== WHAT IS NEEDED ==
Using the data below, gather each line that includes the word "github".

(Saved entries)

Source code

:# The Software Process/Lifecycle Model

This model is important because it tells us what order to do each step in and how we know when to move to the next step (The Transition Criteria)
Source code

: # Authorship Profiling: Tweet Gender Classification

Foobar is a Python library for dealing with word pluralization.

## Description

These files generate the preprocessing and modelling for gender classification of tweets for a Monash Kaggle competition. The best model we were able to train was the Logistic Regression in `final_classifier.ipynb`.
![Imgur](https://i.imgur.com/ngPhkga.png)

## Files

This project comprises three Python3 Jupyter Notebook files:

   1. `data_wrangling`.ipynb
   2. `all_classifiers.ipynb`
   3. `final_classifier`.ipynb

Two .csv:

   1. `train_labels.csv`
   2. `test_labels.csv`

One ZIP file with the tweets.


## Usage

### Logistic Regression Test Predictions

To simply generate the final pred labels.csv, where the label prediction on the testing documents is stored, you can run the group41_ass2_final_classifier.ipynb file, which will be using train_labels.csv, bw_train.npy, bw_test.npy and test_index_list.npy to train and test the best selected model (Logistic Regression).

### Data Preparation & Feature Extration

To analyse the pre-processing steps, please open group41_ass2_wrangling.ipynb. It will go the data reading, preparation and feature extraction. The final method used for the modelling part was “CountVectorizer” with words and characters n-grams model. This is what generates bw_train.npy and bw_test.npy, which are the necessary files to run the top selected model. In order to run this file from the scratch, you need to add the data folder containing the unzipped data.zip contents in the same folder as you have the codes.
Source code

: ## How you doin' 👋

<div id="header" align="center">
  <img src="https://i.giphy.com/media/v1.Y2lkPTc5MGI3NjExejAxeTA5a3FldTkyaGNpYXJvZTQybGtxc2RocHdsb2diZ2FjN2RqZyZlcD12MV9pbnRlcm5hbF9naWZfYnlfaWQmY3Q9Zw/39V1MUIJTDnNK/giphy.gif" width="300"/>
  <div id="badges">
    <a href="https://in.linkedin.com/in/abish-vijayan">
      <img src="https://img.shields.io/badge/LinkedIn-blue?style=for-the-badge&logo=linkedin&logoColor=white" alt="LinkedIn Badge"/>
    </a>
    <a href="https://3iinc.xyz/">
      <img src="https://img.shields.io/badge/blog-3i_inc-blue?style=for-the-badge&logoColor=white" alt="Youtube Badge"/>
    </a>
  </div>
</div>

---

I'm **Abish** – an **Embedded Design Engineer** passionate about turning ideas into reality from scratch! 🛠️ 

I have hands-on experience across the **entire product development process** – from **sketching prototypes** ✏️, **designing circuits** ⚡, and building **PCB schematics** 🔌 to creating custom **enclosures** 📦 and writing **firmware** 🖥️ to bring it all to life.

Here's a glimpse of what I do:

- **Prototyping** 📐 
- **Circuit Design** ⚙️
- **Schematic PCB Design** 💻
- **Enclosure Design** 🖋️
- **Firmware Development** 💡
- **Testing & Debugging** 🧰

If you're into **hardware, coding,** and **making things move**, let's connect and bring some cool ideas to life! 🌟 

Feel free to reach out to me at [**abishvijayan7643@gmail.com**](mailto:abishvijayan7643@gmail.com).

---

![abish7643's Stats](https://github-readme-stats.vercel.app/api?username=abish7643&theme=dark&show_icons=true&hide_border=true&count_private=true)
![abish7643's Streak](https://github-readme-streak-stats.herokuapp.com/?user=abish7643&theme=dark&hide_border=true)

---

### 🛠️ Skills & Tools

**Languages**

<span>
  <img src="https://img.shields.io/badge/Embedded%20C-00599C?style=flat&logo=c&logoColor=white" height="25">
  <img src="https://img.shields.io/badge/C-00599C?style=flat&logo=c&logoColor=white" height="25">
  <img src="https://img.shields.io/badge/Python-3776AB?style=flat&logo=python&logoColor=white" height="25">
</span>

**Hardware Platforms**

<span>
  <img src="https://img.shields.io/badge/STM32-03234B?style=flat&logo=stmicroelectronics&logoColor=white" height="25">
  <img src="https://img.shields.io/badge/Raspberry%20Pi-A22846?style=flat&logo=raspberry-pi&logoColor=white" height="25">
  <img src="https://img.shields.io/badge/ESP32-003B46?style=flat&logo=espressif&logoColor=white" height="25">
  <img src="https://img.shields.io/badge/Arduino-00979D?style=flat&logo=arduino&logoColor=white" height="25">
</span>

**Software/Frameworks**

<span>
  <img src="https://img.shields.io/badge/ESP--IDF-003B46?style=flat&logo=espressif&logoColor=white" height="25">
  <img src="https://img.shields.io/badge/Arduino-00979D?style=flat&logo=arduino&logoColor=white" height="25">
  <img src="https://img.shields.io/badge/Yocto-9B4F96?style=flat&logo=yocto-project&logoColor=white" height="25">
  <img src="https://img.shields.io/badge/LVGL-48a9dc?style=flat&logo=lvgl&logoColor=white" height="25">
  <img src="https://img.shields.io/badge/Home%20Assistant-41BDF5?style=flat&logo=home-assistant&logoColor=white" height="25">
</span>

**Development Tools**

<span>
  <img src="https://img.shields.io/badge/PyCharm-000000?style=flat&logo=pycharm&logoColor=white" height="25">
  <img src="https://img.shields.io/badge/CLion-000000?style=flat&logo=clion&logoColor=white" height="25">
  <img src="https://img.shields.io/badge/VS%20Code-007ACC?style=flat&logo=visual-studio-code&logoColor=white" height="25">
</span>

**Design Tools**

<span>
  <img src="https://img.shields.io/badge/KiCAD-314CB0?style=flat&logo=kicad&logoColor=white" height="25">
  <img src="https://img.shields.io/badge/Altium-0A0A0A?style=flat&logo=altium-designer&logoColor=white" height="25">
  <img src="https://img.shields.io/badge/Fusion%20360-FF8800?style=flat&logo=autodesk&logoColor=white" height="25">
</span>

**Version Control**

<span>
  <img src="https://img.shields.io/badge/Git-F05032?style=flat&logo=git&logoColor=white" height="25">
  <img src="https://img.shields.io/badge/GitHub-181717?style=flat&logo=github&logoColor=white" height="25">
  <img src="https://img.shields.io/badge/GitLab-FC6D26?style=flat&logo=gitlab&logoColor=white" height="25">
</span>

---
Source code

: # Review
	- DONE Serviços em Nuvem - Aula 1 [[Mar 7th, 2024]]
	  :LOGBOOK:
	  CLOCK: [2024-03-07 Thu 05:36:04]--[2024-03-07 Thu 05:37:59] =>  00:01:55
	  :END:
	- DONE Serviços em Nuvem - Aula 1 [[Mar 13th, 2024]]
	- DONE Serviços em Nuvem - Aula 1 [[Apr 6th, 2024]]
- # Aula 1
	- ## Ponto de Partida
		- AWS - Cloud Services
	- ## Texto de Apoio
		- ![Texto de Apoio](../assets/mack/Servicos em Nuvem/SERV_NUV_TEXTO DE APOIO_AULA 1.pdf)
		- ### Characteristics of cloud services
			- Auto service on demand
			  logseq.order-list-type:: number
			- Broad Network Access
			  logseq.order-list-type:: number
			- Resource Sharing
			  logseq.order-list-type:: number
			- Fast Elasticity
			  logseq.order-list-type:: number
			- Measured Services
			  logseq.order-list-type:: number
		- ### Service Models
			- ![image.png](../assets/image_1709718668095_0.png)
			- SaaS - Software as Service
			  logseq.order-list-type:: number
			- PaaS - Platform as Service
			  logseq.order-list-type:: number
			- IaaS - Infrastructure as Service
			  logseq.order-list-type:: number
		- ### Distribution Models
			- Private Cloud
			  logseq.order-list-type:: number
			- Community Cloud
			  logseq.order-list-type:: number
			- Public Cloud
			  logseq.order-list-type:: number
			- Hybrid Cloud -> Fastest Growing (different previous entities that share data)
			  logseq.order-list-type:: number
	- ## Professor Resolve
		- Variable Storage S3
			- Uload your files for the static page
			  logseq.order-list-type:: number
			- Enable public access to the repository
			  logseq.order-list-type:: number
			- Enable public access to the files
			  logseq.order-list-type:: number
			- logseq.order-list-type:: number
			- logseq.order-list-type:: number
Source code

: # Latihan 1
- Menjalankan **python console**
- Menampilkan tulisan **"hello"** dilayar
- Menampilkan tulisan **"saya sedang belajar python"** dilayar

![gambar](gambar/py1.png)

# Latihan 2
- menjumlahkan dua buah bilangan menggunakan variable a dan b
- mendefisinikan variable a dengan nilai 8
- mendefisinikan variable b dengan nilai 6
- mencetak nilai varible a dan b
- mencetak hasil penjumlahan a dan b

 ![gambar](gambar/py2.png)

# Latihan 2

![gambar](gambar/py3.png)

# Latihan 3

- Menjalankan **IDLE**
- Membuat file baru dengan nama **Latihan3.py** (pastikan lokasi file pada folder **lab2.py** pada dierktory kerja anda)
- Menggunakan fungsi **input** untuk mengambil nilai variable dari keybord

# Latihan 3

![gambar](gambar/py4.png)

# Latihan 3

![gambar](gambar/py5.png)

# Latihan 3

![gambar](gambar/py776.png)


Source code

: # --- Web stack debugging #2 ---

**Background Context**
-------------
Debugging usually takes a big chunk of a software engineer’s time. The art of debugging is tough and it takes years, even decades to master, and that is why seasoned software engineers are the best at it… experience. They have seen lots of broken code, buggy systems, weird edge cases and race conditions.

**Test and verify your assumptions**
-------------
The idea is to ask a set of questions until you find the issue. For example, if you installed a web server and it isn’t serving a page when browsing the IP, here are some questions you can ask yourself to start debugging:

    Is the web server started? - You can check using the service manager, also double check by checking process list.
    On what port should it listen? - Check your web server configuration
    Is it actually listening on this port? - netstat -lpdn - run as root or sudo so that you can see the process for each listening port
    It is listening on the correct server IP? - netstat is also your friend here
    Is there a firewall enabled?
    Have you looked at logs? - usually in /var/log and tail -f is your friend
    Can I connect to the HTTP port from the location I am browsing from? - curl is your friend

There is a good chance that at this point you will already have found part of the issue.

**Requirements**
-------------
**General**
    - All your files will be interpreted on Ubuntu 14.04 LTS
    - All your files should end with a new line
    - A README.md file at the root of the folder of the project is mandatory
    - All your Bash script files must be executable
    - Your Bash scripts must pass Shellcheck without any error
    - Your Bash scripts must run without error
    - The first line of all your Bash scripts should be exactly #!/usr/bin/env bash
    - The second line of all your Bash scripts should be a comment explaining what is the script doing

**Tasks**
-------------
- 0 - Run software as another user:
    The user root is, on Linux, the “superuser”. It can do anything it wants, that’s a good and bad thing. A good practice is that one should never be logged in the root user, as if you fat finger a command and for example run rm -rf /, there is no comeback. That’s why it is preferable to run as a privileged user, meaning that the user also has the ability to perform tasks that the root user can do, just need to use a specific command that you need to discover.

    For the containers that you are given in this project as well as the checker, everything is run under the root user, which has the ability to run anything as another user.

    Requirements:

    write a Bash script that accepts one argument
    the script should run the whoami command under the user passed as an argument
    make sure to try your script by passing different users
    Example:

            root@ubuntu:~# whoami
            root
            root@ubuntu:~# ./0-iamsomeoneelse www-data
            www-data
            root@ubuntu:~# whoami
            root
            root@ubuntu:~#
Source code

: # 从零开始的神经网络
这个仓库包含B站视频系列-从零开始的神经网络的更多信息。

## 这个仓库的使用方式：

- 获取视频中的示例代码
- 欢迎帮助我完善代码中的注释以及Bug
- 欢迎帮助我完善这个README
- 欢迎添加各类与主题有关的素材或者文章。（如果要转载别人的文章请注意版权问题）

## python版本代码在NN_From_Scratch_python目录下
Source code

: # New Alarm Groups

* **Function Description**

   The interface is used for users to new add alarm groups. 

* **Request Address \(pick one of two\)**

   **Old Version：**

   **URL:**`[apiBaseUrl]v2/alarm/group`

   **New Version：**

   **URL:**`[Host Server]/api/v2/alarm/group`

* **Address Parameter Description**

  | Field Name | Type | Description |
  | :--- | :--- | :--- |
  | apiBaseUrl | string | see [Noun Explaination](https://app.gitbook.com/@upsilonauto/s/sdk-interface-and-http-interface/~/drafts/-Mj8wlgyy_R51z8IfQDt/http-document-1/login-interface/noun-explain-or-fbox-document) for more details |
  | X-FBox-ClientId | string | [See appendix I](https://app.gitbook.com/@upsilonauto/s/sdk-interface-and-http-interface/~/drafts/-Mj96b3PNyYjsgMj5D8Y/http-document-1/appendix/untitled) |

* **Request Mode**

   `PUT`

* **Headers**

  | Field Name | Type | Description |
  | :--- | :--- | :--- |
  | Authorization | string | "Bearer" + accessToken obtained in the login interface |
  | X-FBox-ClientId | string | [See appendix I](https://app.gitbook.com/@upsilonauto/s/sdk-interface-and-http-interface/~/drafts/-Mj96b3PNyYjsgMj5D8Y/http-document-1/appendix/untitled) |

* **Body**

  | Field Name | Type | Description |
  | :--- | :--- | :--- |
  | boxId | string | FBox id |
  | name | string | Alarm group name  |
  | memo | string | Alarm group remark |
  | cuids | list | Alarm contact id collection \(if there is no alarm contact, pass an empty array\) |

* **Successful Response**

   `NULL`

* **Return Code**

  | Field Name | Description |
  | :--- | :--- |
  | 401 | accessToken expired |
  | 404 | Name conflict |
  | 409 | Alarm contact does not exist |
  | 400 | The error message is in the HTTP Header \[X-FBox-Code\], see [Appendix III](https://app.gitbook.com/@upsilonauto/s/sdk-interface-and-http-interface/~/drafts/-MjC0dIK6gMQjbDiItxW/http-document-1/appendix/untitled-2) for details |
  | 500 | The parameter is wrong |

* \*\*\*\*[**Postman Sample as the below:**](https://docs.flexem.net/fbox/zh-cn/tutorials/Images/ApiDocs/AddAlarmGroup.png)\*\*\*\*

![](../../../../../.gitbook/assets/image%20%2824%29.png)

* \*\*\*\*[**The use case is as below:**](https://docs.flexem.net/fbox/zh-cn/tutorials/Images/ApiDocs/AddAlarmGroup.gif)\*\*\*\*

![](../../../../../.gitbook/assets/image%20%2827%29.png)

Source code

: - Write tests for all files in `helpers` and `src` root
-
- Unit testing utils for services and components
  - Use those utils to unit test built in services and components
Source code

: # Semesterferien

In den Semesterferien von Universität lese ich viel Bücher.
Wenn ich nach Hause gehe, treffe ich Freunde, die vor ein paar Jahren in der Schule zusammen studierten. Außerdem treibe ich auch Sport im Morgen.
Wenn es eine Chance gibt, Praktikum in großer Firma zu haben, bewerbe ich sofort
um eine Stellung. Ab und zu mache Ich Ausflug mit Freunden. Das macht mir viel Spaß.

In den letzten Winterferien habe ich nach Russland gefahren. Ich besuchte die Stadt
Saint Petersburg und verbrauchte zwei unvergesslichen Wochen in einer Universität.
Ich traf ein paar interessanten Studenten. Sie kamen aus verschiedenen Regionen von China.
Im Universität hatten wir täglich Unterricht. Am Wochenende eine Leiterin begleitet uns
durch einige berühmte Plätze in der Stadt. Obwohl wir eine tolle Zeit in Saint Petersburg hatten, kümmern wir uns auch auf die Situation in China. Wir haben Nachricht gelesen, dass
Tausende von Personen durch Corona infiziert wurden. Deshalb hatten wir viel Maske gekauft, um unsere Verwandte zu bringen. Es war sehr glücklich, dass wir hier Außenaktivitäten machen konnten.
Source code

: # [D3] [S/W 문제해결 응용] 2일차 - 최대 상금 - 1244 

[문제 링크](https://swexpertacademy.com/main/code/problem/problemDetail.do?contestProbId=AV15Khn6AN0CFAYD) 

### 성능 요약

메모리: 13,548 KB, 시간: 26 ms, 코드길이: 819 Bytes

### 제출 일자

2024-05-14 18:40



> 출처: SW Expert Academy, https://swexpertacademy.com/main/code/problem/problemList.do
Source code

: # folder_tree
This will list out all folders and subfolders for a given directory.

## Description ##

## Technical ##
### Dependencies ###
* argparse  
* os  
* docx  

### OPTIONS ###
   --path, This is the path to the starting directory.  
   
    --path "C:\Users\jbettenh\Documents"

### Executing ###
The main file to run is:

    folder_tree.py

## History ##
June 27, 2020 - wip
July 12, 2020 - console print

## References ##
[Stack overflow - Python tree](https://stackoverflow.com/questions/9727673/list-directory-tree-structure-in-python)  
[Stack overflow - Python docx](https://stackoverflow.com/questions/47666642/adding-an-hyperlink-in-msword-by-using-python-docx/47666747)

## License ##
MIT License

== SOLVED PROBLEM ==
![abish7643's Stats](https://github-readme-stats.vercel.app/api?username=abish7643&theme=dark&show_icons=true&hide_border=true&count_private=true)
![abish7643's Streak](https://github-readme-streak-stats.herokuapp.com/?user=abish7643&theme=dark&hide_border=true)
  <img src="https://img.shields.io/badge/GitHub-181717?style=flat&logo=github&logoColor=white" height="25">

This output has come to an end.